**EXERCISE**
In the entries that follow, the lines from the one with "is available, see" through the one with "Commit Message Guidelines" are the ones to write out, exactly and with both ends included. Nothing else should appear.

**INFORMATION PROVIDED**
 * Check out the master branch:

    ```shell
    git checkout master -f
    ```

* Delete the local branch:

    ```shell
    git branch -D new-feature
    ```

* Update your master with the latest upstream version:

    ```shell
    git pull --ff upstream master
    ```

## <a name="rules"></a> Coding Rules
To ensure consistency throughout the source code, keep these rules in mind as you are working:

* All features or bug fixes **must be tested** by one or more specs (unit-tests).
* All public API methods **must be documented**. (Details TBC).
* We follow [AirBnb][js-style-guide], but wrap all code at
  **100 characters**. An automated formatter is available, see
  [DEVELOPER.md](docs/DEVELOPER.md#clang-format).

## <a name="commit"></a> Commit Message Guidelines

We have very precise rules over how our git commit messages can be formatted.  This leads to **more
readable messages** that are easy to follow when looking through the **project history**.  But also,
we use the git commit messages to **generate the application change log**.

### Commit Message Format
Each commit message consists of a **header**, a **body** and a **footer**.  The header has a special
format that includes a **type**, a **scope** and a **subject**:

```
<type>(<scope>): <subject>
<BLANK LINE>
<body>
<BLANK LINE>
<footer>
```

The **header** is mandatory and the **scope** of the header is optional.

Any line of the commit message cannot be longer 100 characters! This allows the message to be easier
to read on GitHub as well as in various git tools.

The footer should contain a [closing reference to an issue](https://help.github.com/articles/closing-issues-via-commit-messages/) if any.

**EXERCISE OUTPUT**
  **100 characters**. An automated formatter is available, see
  [DEVELOPER.md](docs/DEVELOPER.md#clang-format).

## <a name="commit"></a> Commit Message Guidelines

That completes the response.